Paramount enhanced its all-cash bid for WBD to $31 per share on February 24, 2026 (up from $30), adding $7 billion breakup fee if regulatory hurdles block it (up $2 billion), covering WBD's $2.8 billion Netflix termination fee, quarterly ticking fees of $0.25 per share post-September 30, and $1.5 billion in WBD financing costs, plus extra equity for solvency. The bid targets WBD shares amid its pending Netflix deal; Paramount will solicit proxies against it and complied with DOJ's Second Request on February 9, 2026, plus German clearance on January 27[1][2]. WBD confirmed receipt on February 24[3]; key players include Paramount Skydance (NASDAQ: PSKY), WBD (NASDAQ: WBD), Netflix, DOJ, and German authorities[1][2][3].

The bid follows Paramount's initial tender offer, amended February 10 to urge WBD board negotiations as a "superior proposal," addressing financing concerns and positioning the deal as pro-competitive against tech/streaming giants.
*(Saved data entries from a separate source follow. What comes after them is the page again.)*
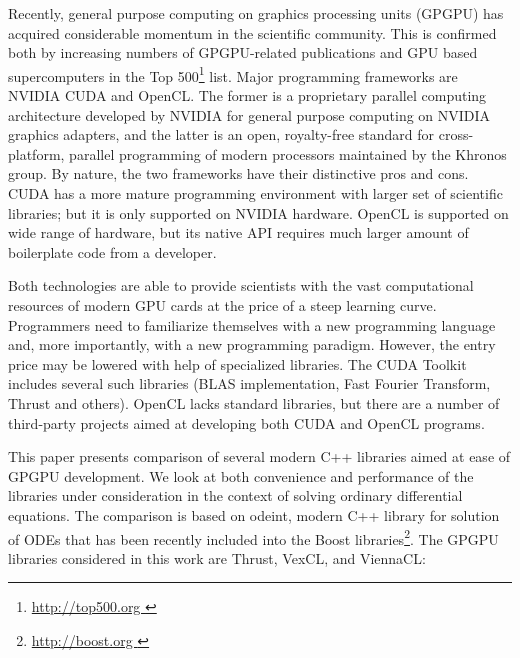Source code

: \documentclass[1p]{elsarticle}
\begin{document}
Recently, general purpose computing on graphics processing units (GPGPU) has
acquired considerable momentum in the scientific community. This is confirmed
both by increasing numbers of GPGPU-related publications and GPU based
supercomputers in the Top 500\footnote{ \href{ http://top500.org }{
http://top500.org }} list. Major programming frameworks are NVIDIA CUDA and
OpenCL.  The former is a proprietary parallel computing architecture developed
by NVIDIA for general purpose computing on NVIDIA graphics adapters, and the
latter is an open, royalty-free standard for cross-platform, parallel
programming of modern processors maintained by the Khronos group. By nature,
the two frameworks have their distinctive pros and cons. CUDA has a more mature
programming environment with larger set of scientific libraries; but it is only
supported on NVIDIA hardware. OpenCL is supported on wide range of hardware,
but its native API requires much larger amount of boilerplate code from a
developer.

Both technologies are able to provide scientists with the vast computational
resources of modern GPU cards at the price of a steep learning curve.
Programmers need to familiarize
themselves with a new programming language and, more importantly, with a
new programming paradigm. However, the entry price may be lowered with help of
specialized libraries. The CUDA Toolkit includes several such libraries (BLAS
implementation, Fast Fourier Transform, Thrust and others). OpenCL lacks
standard libraries, but there are a number of third-party projects aimed at
developing both CUDA and OpenCL programs.

This paper presents comparison of several modern C++ libraries aimed
at ease of GPGPU development. We look at both convenience and
performance of the libraries under consideration in the context of
solving ordinary differential equations.  The comparison is based on
odeint, modern C++ library for solution of ODEs that has been recently
included into the Boost libraries\footnote{ \href{ http://boost.org }
  { http://boost.org } }.  The GPGPU libraries considered in this work
are Thrust, VexCL, and ViennaCL:


\end{document}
Timeline: German clearance January 27; DOJ compliance February 9; offer revision February 10/24; earnings February 25[1][2].

Newsworthy due to escalating bidding war—Paramount's sweetened terms counter WBD's Netflix pact—amid Paramount's streaming pivot and regulatory scrutiny, potentially reshaping Hollywood consolidation just before WBD's special meeting.[1][2][3]